Nell’ordine, in questi primi giorni del 2026 abbiamo assistito a:
– copiose nevicate in collina e anche in pianura in tutta la Romagna, Ravenna compresa, dove sono rimaste chiuse le scuole un giorno in più del dovuto, quando ormai la neve nelle strade era sciolta.
– una settimana dopo, a due scosse di terremoto di Magnitudo 4,3 e 4,1 che hanno spaventato a morte un po’ tutti da queste parti, tranquillizzati soltanto dalle foto dei vigili del fuoco sulle colonne di piazza del Popolo, che evidentemente non era successo nulla di così grave.
– il giorno dopo, poi, Ravenna si sveglia senz’acqua, con la merda che rimane ferma per tutta una mattina nei water della città.
– in quella stessa giornata, abbiamo poi registrato un nuovo allarme smog, con le polveri sottili fuori controllo e due giornate in arrivo di provvedimenti d’emergenza per contenerle (che poi nessuno sappia di cosa si tratti è un altro discorso).
Nel frattempo, abbiamo anche visto:
– chiudere una pista ciclabile perché troppo danneggiata. No, non è stata riparata, è stata chiusa al pubblico.
– depositare tre querele, dico tre, nel giro di due settimane per altrettante aggressioni a sfondo sessuale subìte da due lavoratrici addette alle pulizie alla stazione ferroviaria di Ravenna.
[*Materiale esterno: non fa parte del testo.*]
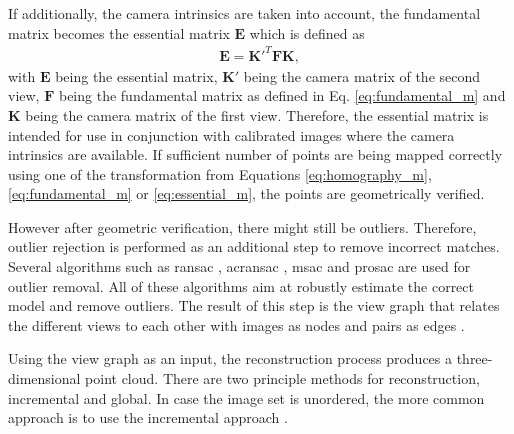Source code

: If additionally, the camera intrinsics are taken into account, the fundamental matrix becomes the essential matrix $\textbf{E}$ which is defined as
\begin{align}
    \textbf{E} = \textbf{K}'^{T}\textbf{F}\textbf{K}, \label{eq:essential_m}
\end{align}
with $\textbf{E}$ being the essential matrix, $\textbf{K}'$ being the camera matrix of the second view, $\textbf{F}$ being the fundamental matrix as defined in Eq. \ref{eq:fundamental_m} and $\textbf{K}$ being the camera matrix of the first view. Therefore, the essential matrix is intended for use in conjunction with calibrated images where the camera intrinsics are available.
If sufficient number of points are being mapped correctly using one of the transformation from Equations \ref{eq:homography_m}, \ref{eq:fundamental_m} or \ref{eq:essential_m}, the points are geometrically verified.

However after geometric verification, there might still be outliers. Therefore, outlier rejection is performed as an additional step to remove incorrect matches. Several algorithms such as \gls{ransac} \cite{fischler1981random}, \gls{acransac} \cite{moisan2012automatic}, \gls{msac} \cite{wang2009generalized} and \gls{prosac} \cite{chum2005matching} are used for outlier removal. All of these algorithms aim at robustly estimate the correct model and remove outliers. The result of this step is the view graph that relates the different views to each other with images as nodes and pairs as edges \cite{schonberger2016structure}.

Using the view graph as an input, the reconstruction process produces a three-dimensional point cloud. There are two principle methods for reconstruction, incremental and global. In case the image set is unordered, the more common approach is to use the incremental approach \cite{schonberger2016structure}.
Il maniaco sarebbe un ragazzo che vive praticamente lì, ma che ha il divieto di stare in stazione per un anno da parte del questore.
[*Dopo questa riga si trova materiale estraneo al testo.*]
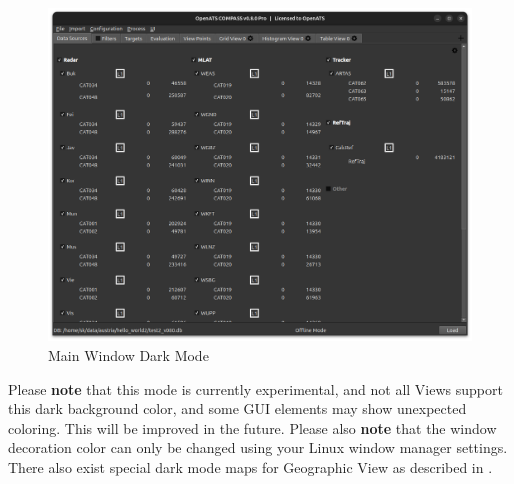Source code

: \begin{figure}[H]
  \hspace*{-2.5cm}
    \includegraphics[width=19cm]{figures/dark_mode.png}
  \caption{Main Window Dark Mode}
\end{figure}

Please \textbf{note} that this mode is currently experimental, and not all Views support this dark background color, and some GUI elements may show unexpected coloring. This will be improved in the future. Please also \textbf{note} that the window decoration color can only be changed using your Linux window manager settings. \\

There also exist special dark mode maps for Geographic View as described in .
– al centro commerciale Esp un sabato pomeriggio un tot di ragazzini che si picchiano tra loro e in particolare uno che viene picchiato da tanti altri, davanti agli occhi sbarrati di molti passanti. In quei giorni, sempre all’Esp, un 24enne è stato arrestato perché stava baciando senza il suo consenso una 12enne ubriaca.
Ravennati, su le mani per questo 2026. Ma tutto bene?